── DATA SHOWN
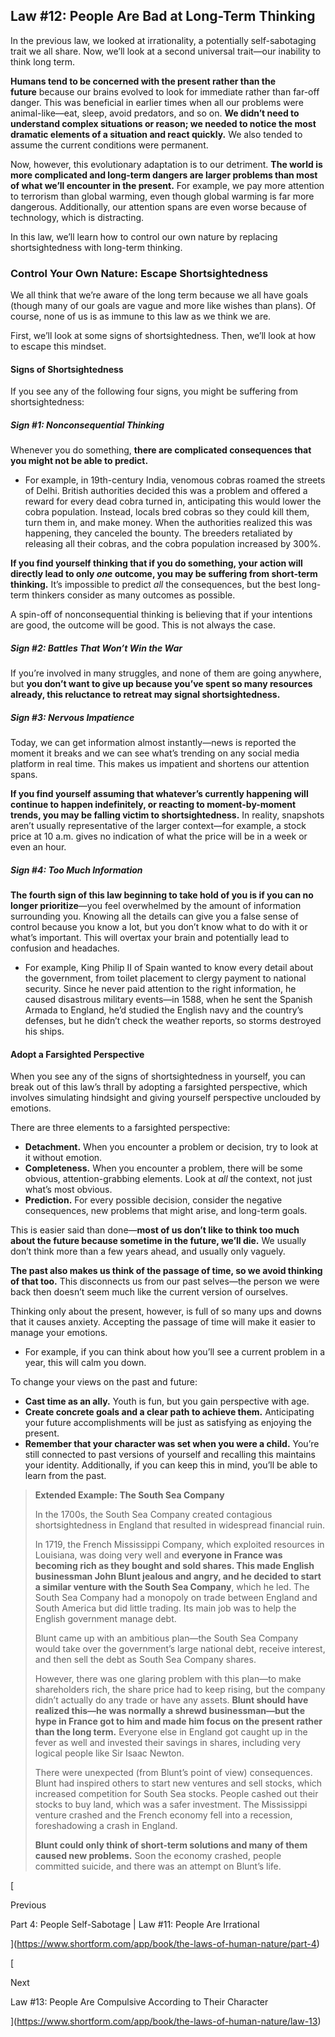 ## Law #12: People Are Bad at Long-Term Thinking

In the previous law, we looked at irrationality, a potentially self-sabotaging trait we all share. Now, we’ll look at a second universal trait—our inability to think long term.

**Humans tend to be concerned with the present rather than the future** because our brains evolved to look for immediate rather than far-off danger. This was beneficial in earlier times when all our problems were animal-like—eat, sleep, avoid predators, and so on. **We didn’t need to understand complex situations or reason; we needed to notice the most dramatic elements of a situation and react quickly.** We also tended to assume the current conditions were permanent.

Now, however, this evolutionary adaptation is to our detriment. **The world is more complicated and long-term dangers are larger problems than most of what we’ll encounter in the present.** For example, we pay more attention to terrorism than global warming, even though global warming is far more dangerous. Additionally, our attention spans are even worse because of technology, which is distracting.

In this law, we’ll learn how to control our own nature by replacing shortsightedness with long-term thinking.

### Control Your Own Nature: Escape Shortsightedness

We all think that we’re aware of the long term because we all have goals (though many of our goals are vague and more like wishes than plans). Of course, none of us is as immune to this law as we think we are.

First, we’ll look at some signs of shortsightedness. Then, we’ll look at how to escape this mindset.

#### Signs of Shortsightedness

If you see any of the following four signs, you might be suffering from shortsightedness:

##### Sign #1: Nonconsequential Thinking

Whenever you do something, **there are complicated consequences that you might not be able to predict.**

- For example, in 19th-century India, venomous cobras roamed the streets of Delhi. British authorities decided this was a problem and offered a reward for every dead cobra turned in, anticipating this would lower the cobra population. Instead, locals bred cobras so they could kill them, turn them in, and make money. When the authorities realized this was happening, they canceled the bounty. The breeders retaliated by releasing all their cobras, and the cobra population increased by 300%.

**If you find yourself thinking that if you do something, your action will directly lead to only _one_ outcome, you may be suffering from short-term thinking.** It’s impossible to predict _all_ the consequences, but the best long-term thinkers consider as many outcomes as possible.

A spin-off of nonconsequential thinking is believing that if your intentions are good, the outcome will be good. This is not always the case.

##### Sign #2: Battles That Won’t Win the War

If you’re involved in many struggles, and none of them are going anywhere, but **you don’t want to give up because you’ve spent so many resources already, this reluctance to retreat may signal shortsightedness.**

##### Sign #3: Nervous Impatience

Today, we can get information almost instantly—news is reported the moment it breaks and we can see what’s trending on any social media platform in real time. This makes us impatient and shortens our attention spans.

**If you find yourself assuming that whatever’s currently happening will continue to happen indefinitely, or reacting to moment-by-moment trends, you may be falling victim to shortsightedness.** In reality, snapshots aren’t usually representative of the larger context—for example, a stock price at 10 a.m. gives no indication of what the price will be in a week or even an hour.

##### Sign #4: Too Much Information

**The fourth sign of this law beginning to take hold of you is if you can no longer prioritize**—you feel overwhelmed by the amount of information surrounding you. Knowing all the details can give you a false sense of control because you know a lot, but you don’t know what to do with it or what’s important. This will overtax your brain and potentially lead to confusion and headaches.

- For example, King Philip II of Spain wanted to know every detail about the government, from toilet placement to clergy payment to national security. Since he never paid attention to the right information, he caused disastrous military events—in 1588, when he sent the Spanish Armada to England, he’d studied the English navy and the country’s defenses, but he didn’t check the weather reports, so storms destroyed his ships.

#### Adopt a Farsighted Perspective

When you see any of the signs of shortsightedness in yourself, you can break out of this law’s thrall by adopting a farsighted perspective, which involves simulating hindsight and giving yourself perspective unclouded by emotions.

There are three elements to a farsighted perspective:

- **Detachment.** When you encounter a problem or decision, try to look at it without emotion.
- **Completeness.** When you encounter a problem, there will be some obvious, attention-grabbing elements. Look at _all_ the context, not just what’s most obvious.
- **Prediction.** For every possible decision, consider the negative consequences, new problems that might arise, and long-term goals.

This is easier said than done—**most of us don’t like to think too much about the future because sometime in the future, we’ll die.** We usually don’t think more than a few years ahead, and usually only vaguely.

**The past also makes us think of the passage of time, so we avoid thinking of that too.** This disconnects us from our past selves—the person we were back then doesn’t seem much like the current version of ourselves.

Thinking only about the present, however, is full of so many ups and downs that it causes anxiety. Accepting the passage of time will make it easier to manage your emotions.

- For example, if you can think about how you’ll see a current problem in a year, this will calm you down.

To change your views on the past and future:

- **Cast time as an ally.** Youth is fun, but you gain perspective with age.
- **Create concrete goals and a clear path to achieve them.** Anticipating your future accomplishments will be just as satisfying as enjoying the present.
- **Remember that your character was set when you were a child.** You’re still connected to past versions of yourself and recalling this maintains your identity. Additionally, if you can keep this in mind, you’ll be able to learn from the past.

> **Extended Example: The South Sea Company**
> 
> In the 1700s, the South Sea Company created contagious shortsightedness in England that resulted in widespread financial ruin.
> 
> In 1719, the French Mississippi Company, which exploited resources in Louisiana, was doing very well and **everyone in France was becoming rich as they bought and sold shares. This made English businessman John Blunt jealous and angry, and he decided to start a similar venture with the South Sea Company**, which he led. The South Sea Company had a monopoly on trade between England and South America but did little trading. Its main job was to help the English government manage debt.
> 
> Blunt came up with an ambitious plan—the South Sea Company would take over the government’s large national debt, receive interest, and then sell the debt as South Sea Company shares.
> 
> However, there was one glaring problem with this plan—to make shareholders rich, the share price had to keep rising, but the company didn’t actually do any trade or have any assets. **Blunt should have realized this—he was normally a shrewd businessman—but the hype in France got to him and made him focus on the present rather than the long term.** Everyone else in England got caught up in the fever as well and invested their savings in shares, including very logical people like Sir Isaac Newton.
> 
> There were unexpected (from Blunt’s point of view) consequences. Blunt had inspired others to start new ventures and sell stocks, which increased competition for South Sea stocks. People cashed out their stocks to buy land, which was a safer investment. The Mississippi venture crashed and the French economy fell into a recession, foreshadowing a crash in England.
> 
> **Blunt could only think of short-term solutions and many of them caused new problems.** Soon the economy crashed, people committed suicide, and there was an attempt on Blunt’s life.

[

Previous

Part 4: People Self-Sabotage | Law #11: People Are Irrational

](https://www.shortform.com/app/book/the-laws-of-human-nature/part-4)

[

Next

Law #13: People Are Compulsive According to Their Character

](https://www.shortform.com/app/book/the-laws-of-human-nature/law-13)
────
## WHAT IS EXPECTED:
An exact copy of the line containing "on Blunt’s life." and all lines after it, through the last line of the entries, is the required answer.

## WRITTEN SOLUTION:
> **Blunt could only think of short-term solutions and many of them caused new problems.** Soon the economy crashed, people committed suicide, and there was an attempt on Blunt’s life.

[

Previous

Part 4: People Self-Sabotage | Law #11: People Are Irrational

](https://www.shortform.com/app/book/the-laws-of-human-nature/part-4)

[

Next

Law #13: People Are Compulsive According to Their Character

](https://www.shortform.com/app/book/the-laws-of-human-nature/law-13)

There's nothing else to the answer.